▸ **Task prompt**: Copy out the data exactly, leaving the pictures behind.

Entries taken from a collection:
* * * *

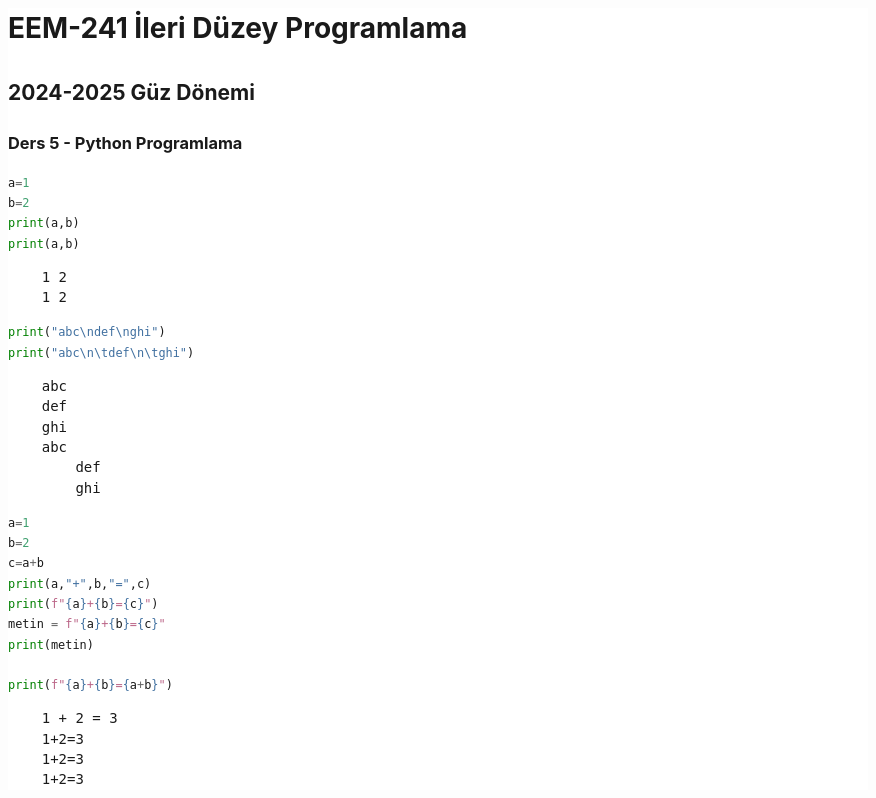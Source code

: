 # EEM-241 İleri Düzey Programlama

## 2024-2025 Güz Dönemi


### Ders 5 - Python Programlama



```python
a=1
b=2
print(a,b)
print(a,b)
```

<pre>
    1 2
    1 2
</pre>
    


```python
print("abc\ndef\nghi")
print("abc\n\tdef\n\tghi")
```

<pre>
    abc
    def
    ghi
    abc
    	def
    	ghi
</pre>


```python
a=1
b=2
c=a+b
print(a,"+",b,"=",c)
print(f"{a}+{b}={c}")
metin = f"{a}+{b}={c}"
print(metin)

print(f"{a}+{b}={a+b}")
```

<pre>
    1 + 2 = 3
    1+2=3
    1+2=3
    1+2=3
</pre>
    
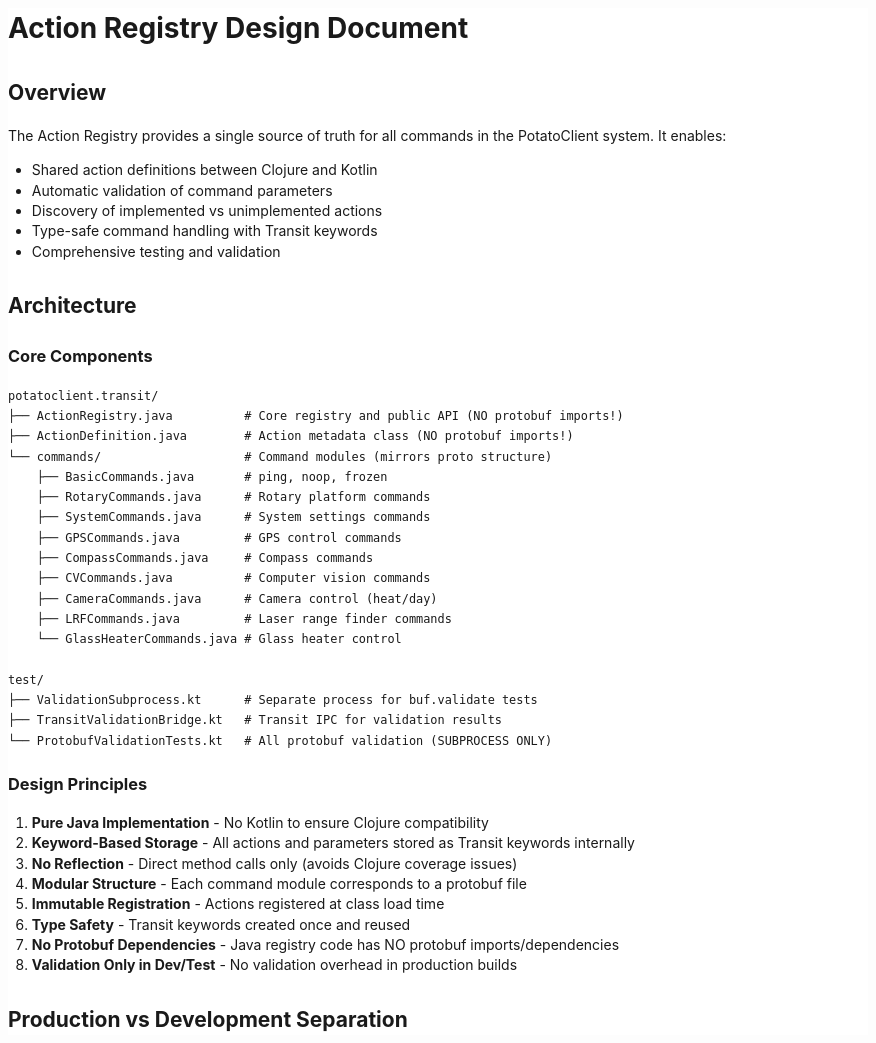 # Action Registry Design Document

## Overview

The Action Registry provides a single source of truth for all commands in the PotatoClient system. It enables:
- Shared action definitions between Clojure and Kotlin
- Automatic validation of command parameters
- Discovery of implemented vs unimplemented actions
- Type-safe command handling with Transit keywords
- Comprehensive testing and validation

## Architecture

### Core Components

```
potatoclient.transit/
├── ActionRegistry.java          # Core registry and public API (NO protobuf imports!)
├── ActionDefinition.java        # Action metadata class (NO protobuf imports!)
└── commands/                    # Command modules (mirrors proto structure)
    ├── BasicCommands.java       # ping, noop, frozen
    ├── RotaryCommands.java      # Rotary platform commands
    ├── SystemCommands.java      # System settings commands
    ├── GPSCommands.java         # GPS control commands
    ├── CompassCommands.java     # Compass commands
    ├── CVCommands.java          # Computer vision commands
    ├── CameraCommands.java      # Camera control (heat/day)
    ├── LRFCommands.java         # Laser range finder commands
    └── GlassHeaterCommands.java # Glass heater control

test/
├── ValidationSubprocess.kt      # Separate process for buf.validate tests
├── TransitValidationBridge.kt   # Transit IPC for validation results
└── ProtobufValidationTests.kt   # All protobuf validation (SUBPROCESS ONLY)
```

### Design Principles

1. **Pure Java Implementation** - No Kotlin to ensure Clojure compatibility
2. **Keyword-Based Storage** - All actions and parameters stored as Transit keywords internally
3. **No Reflection** - Direct method calls only (avoids Clojure coverage issues)
4. **Modular Structure** - Each command module corresponds to a protobuf file
5. **Immutable Registration** - Actions registered at class load time
6. **Type Safety** - Transit keywords created once and reused
7. **No Protobuf Dependencies** - Java registry code has NO protobuf imports/dependencies
8. **Validation Only in Dev/Test** - No validation overhead in production builds

## Production vs Development Separation
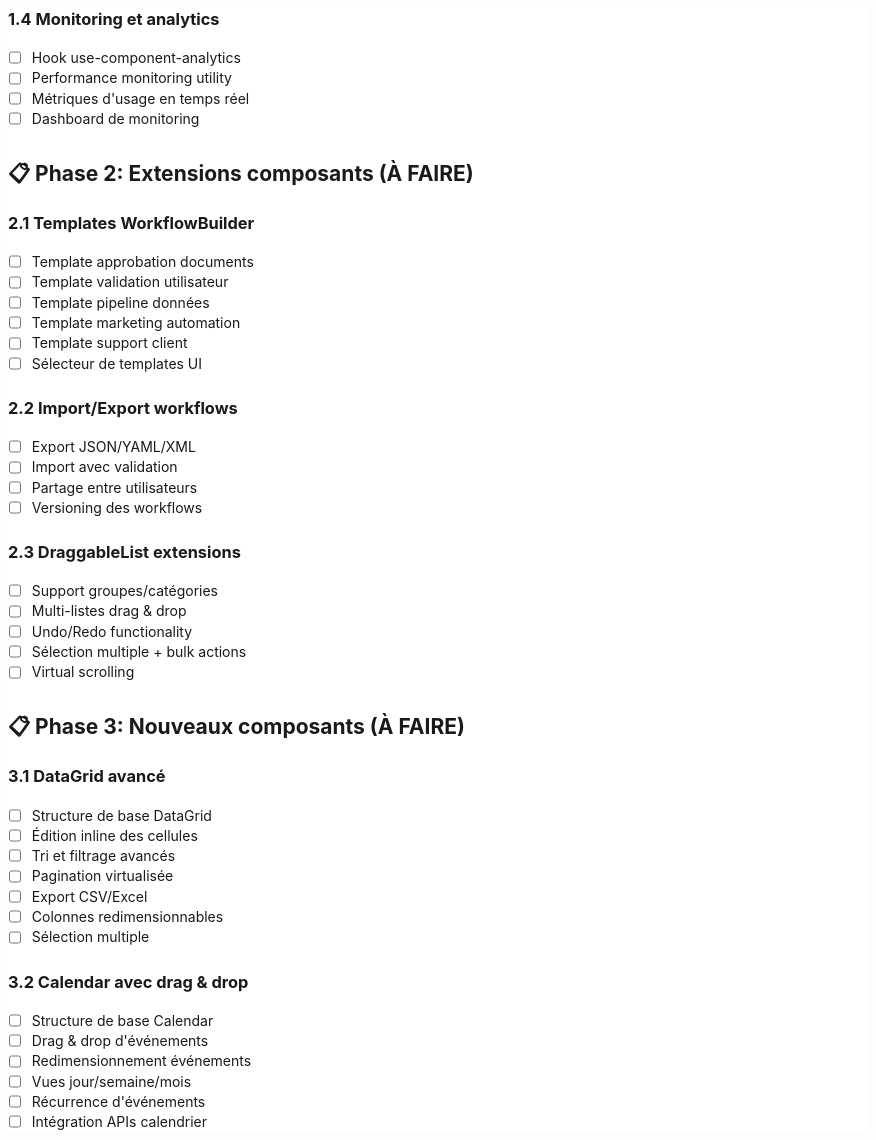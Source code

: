 ### 1.4 Monitoring et analytics
- [ ] Hook use-component-analytics
- [ ] Performance monitoring utility
- [ ] Métriques d'usage en temps réel
- [ ] Dashboard de monitoring

## 📋 Phase 2: Extensions composants (À FAIRE)

### 2.1 Templates WorkflowBuilder
- [ ] Template approbation documents
- [ ] Template validation utilisateur
- [ ] Template pipeline données
- [ ] Template marketing automation
- [ ] Template support client
- [ ] Sélecteur de templates UI

### 2.2 Import/Export workflows
- [ ] Export JSON/YAML/XML
- [ ] Import avec validation
- [ ] Partage entre utilisateurs
- [ ] Versioning des workflows

### 2.3 DraggableList extensions
- [ ] Support groupes/catégories
- [ ] Multi-listes drag & drop
- [ ] Undo/Redo functionality
- [ ] Sélection multiple + bulk actions
- [ ] Virtual scrolling

## 📋 Phase 3: Nouveaux composants (À FAIRE)

### 3.1 DataGrid avancé
- [ ] Structure de base DataGrid
- [ ] Édition inline des cellules
- [ ] Tri et filtrage avancés
- [ ] Pagination virtualisée
- [ ] Export CSV/Excel
- [ ] Colonnes redimensionnables
- [ ] Sélection multiple

### 3.2 Calendar avec drag & drop
- [ ] Structure de base Calendar
- [ ] Drag & drop d'événements
- [ ] Redimensionnement événements
- [ ] Vues jour/semaine/mois
- [ ] Récurrence d'événements
- [ ] Intégration APIs calendrier
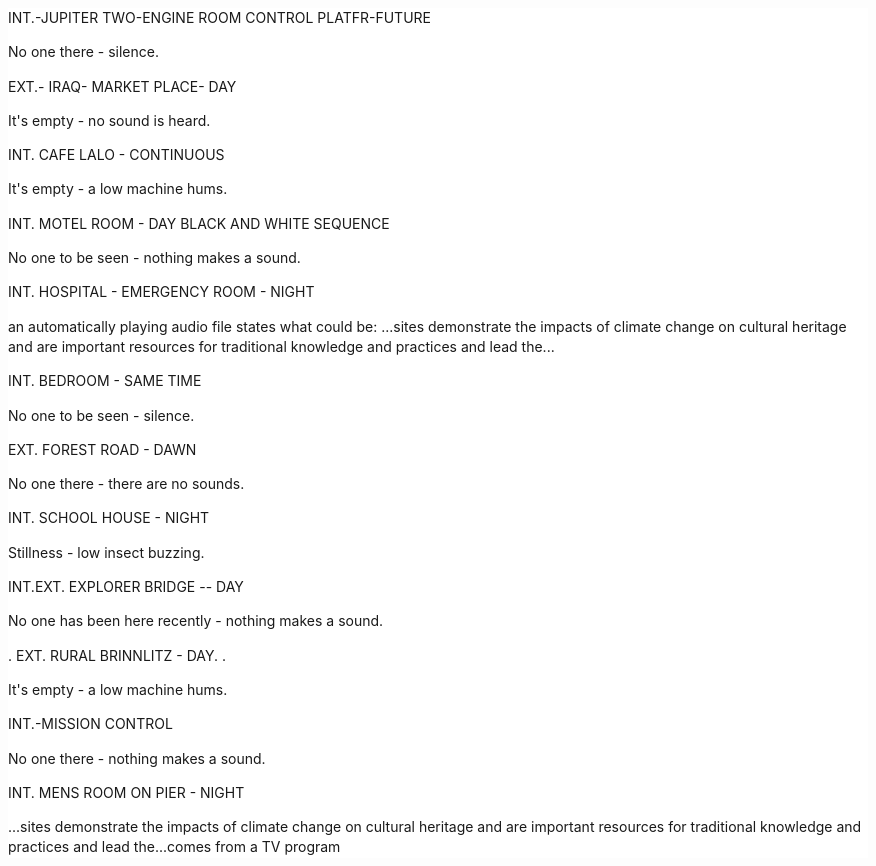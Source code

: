 INT.-JUPITER TWO-ENGINE ROOM CONTROL PLATFR-FUTURE

No one there - silence.



EXT.- IRAQ- MARKET PLACE- DAY

It's empty - no sound is heard.



INT. CAFE LALO - CONTINUOUS

It's empty - a low machine hums.



INT. MOTEL ROOM  - DAY BLACK AND WHITE SEQUENCE

No one to be seen - nothing makes a sound.



INT. HOSPITAL - EMERGENCY ROOM - NIGHT

an automatically playing audio file states what could be: ...sites demonstrate the impacts of climate change on cultural heritage and are important resources for traditional knowledge and practices and lead the...


INT. BEDROOM - SAME TIME

No one to be seen - silence.



EXT. FOREST ROAD - DAWN

No one there - there are no sounds.



INT. SCHOOL HOUSE - NIGHT

Stillness - low insect buzzing.



INT.EXT. EXPLORER BRIDGE -- DAY

No one has been here recently - nothing makes a sound.



.	EXT. RURAL BRINNLITZ - DAY. .

It's empty - a low machine hums.



INT.-MISSION CONTROL

No one there - nothing makes a sound.



INT. MENS ROOM ON PIER - NIGHT

...sites demonstrate the impacts of climate change on cultural heritage and are important resources for traditional knowledge and practices and lead the...comes from a TV program 
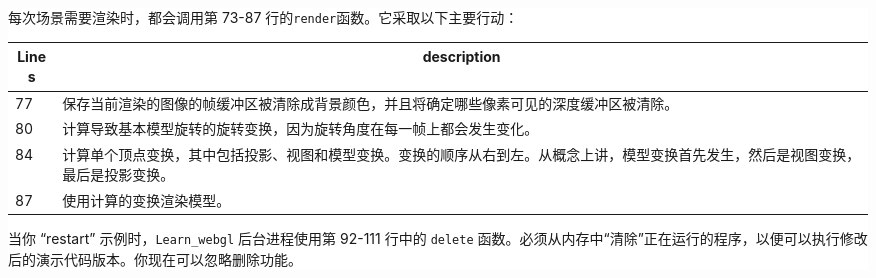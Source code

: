 每次场景需要渲染时，都会调用第 73-87 行的`render`函数。它采取以下主要行动：

| Lines | description |
|------------|--------|
| 77 | 保存当前渲染的图像的帧缓冲区被清除成背景颜色，并且将确定哪些像素可见的深度缓冲区被清除。|
| 80 | 计算导致基本模型旋转的旋转变换，因为旋转角度在每一帧上都会发生变化。|
| 84 | 计算单个顶点变换，其中包括投影、视图和模型变换。变换的顺序从右到左。从概念上讲，模型变换首先发生，然后是视图变换，最后是投影变换。|
| 87 | 使用计算的变换渲染模型。|

当你 “restart” 示例时，`Learn_webgl` 后台进程使用第 92-111 行中的 `delete` 函数。必须从内存中“清除”正在运行的程序，以便可以执行修改后的演示代码版本。你现在可以忽略删除功能。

* * * *

▸ **Answer area**:
Source code

: # EEM-241 İleri Düzey Programlama

## 2024-2025 Güz Dönemi


### Ders 5 - Python Programlama



```python
a=1
b=2
print(a,b)
print(a,b)
```

<pre>
    1 2
    1 2
</pre>
    


```python
print("abc\ndef\nghi")
print("abc\n\tdef\n\tghi")
```

<pre>
    abc
    def
    ghi
    abc
    	def
    	ghi
</pre>


```python
a=1
b=2
c=a+b
print(a,"+",b,"=",c)
print(f"{a}+{b}={c}")
metin = f"{a}+{b}={c}"
print(metin)

print(f"{a}+{b}={a+b}")
```

<pre>
    1 + 2 = 3
    1+2=3
    1+2=3
    1+2=3
</pre>
    
 # Action Registry Design Document

## Overview

The Action Registry provides a single source of truth for all commands in the PotatoClient system. It enables:
- Shared action definitions between Clojure and Kotlin
- Automatic validation of command parameters
- Discovery of implemented vs unimplemented actions
- Type-safe command handling with Transit keywords
- Comprehensive testing and validation

## Architecture

### Core Components

```
potatoclient.transit/
├── ActionRegistry.java          # Core registry and public API (NO protobuf imports!)
├── ActionDefinition.java        # Action metadata class (NO protobuf imports!)
└── commands/                    # Command modules (mirrors proto structure)
    ├── BasicCommands.java       # ping, noop, frozen
    ├── RotaryCommands.java      # Rotary platform commands
    ├── SystemCommands.java      # System settings commands
    ├── GPSCommands.java         # GPS control commands
    ├── CompassCommands.java     # Compass commands
    ├── CVCommands.java          # Computer vision commands
    ├── CameraCommands.java      # Camera control (heat/day)
    ├── LRFCommands.java         # Laser range finder commands
    └── GlassHeaterCommands.java # Glass heater control

test/
├── ValidationSubprocess.kt      # Separate process for buf.validate tests
├── TransitValidationBridge.kt   # Transit IPC for validation results
└── ProtobufValidationTests.kt   # All protobuf validation (SUBPROCESS ONLY)
```

### Design Principles

1. **Pure Java Implementation** - No Kotlin to ensure Clojure compatibility
2. **Keyword-Based Storage** - All actions and parameters stored as Transit keywords internally
3. **No Reflection** - Direct method calls only (avoids Clojure coverage issues)
4. **Modular Structure** - Each command module corresponds to a protobuf file
5. **Immutable Registration** - Actions registered at class load time
6. **Type Safety** - Transit keywords created once and reused
7. **No Protobuf Dependencies** - Java registry code has NO protobuf imports/dependencies
8. **Validation Only in Dev/Test** - No validation overhead in production builds

## Production vs Development Separation
Source code

: ### 1.4 Monitoring et analytics
- [ ] Hook use-component-analytics
- [ ] Performance monitoring utility
- [ ] Métriques d'usage en temps réel
- [ ] Dashboard de monitoring

## 📋 Phase 2: Extensions composants (À FAIRE)

### 2.1 Templates WorkflowBuilder
- [ ] Template approbation documents
- [ ] Template validation utilisateur
- [ ] Template pipeline données
- [ ] Template marketing automation
- [ ] Template support client
- [ ] Sélecteur de templates UI

### 2.2 Import/Export workflows
- [ ] Export JSON/YAML/XML
- [ ] Import avec validation
- [ ] Partage entre utilisateurs
- [ ] Versioning des workflows

### 2.3 DraggableList extensions
- [ ] Support groupes/catégories
- [ ] Multi-listes drag & drop
- [ ] Undo/Redo functionality
- [ ] Sélection multiple + bulk actions
- [ ] Virtual scrolling

## 📋 Phase 3: Nouveaux composants (À FAIRE)

### 3.1 DataGrid avancé
- [ ] Structure de base DataGrid
- [ ] Édition inline des cellules
- [ ] Tri et filtrage avancés
- [ ] Pagination virtualisée
- [ ] Export CSV/Excel
- [ ] Colonnes redimensionnables
- [ ] Sélection multiple

### 3.2 Calendar avec drag & drop
- [ ] Structure de base Calendar
- [ ] Drag & drop d'événements
- [ ] Redimensionnement événements
- [ ] Vues jour/semaine/mois
- [ ] Récurrence d'événements
- [ ] Intégration APIs calendrier
Source code

: INT.-JUPITER TWO-ENGINE ROOM CONTROL PLATFR-FUTURE

No one there - silence.



EXT.- IRAQ- MARKET PLACE- DAY

It's empty - no sound is heard.



INT. CAFE LALO - CONTINUOUS

It's empty - a low machine hums.



INT. MOTEL ROOM  - DAY BLACK AND WHITE SEQUENCE

No one to be seen - nothing makes a sound.



INT. HOSPITAL - EMERGENCY ROOM - NIGHT

an automatically playing audio file states what could be: ...sites demonstrate the impacts of climate change on cultural heritage and are important resources for traditional knowledge and practices and lead the...


INT. BEDROOM - SAME TIME

No one to be seen - silence.



EXT. FOREST ROAD - DAWN

No one there - there are no sounds.



INT. SCHOOL HOUSE - NIGHT

Stillness - low insect buzzing.



INT.EXT. EXPLORER BRIDGE -- DAY

No one has been here recently - nothing makes a sound.



.	EXT. RURAL BRINNLITZ - DAY. .

It's empty - a low machine hums.



INT.-MISSION CONTROL

No one there - nothing makes a sound.



INT. MENS ROOM ON PIER - NIGHT

...sites demonstrate the impacts of climate change on cultural heritage and are important resources for traditional knowledge and practices and lead the...comes from a TV program 
Source code

: 每次场景需要渲染时，都会调用第 73-87 行的`render`函数。它采取以下主要行动：

| Lines | description |
|------------|--------|
| 77 | 保存当前渲染的图像的帧缓冲区被清除成背景颜色，并且将确定哪些像素可见的深度缓冲区被清除。|
| 80 | 计算导致基本模型旋转的旋转变换，因为旋转角度在每一帧上都会发生变化。|
| 84 | 计算单个顶点变换，其中包括投影、视图和模型变换。变换的顺序从右到左。从概念上讲，模型变换首先发生，然后是视图变换，最后是投影变换。|
| 87 | 使用计算的变换渲染模型。|

当你 “restart” 示例时，`Learn_webgl` 后台进程使用第 92-111 行中的 `delete` 函数。必须从内存中“清除”正在运行的程序，以便可以执行修改后的演示代码版本。你现在可以忽略删除功能。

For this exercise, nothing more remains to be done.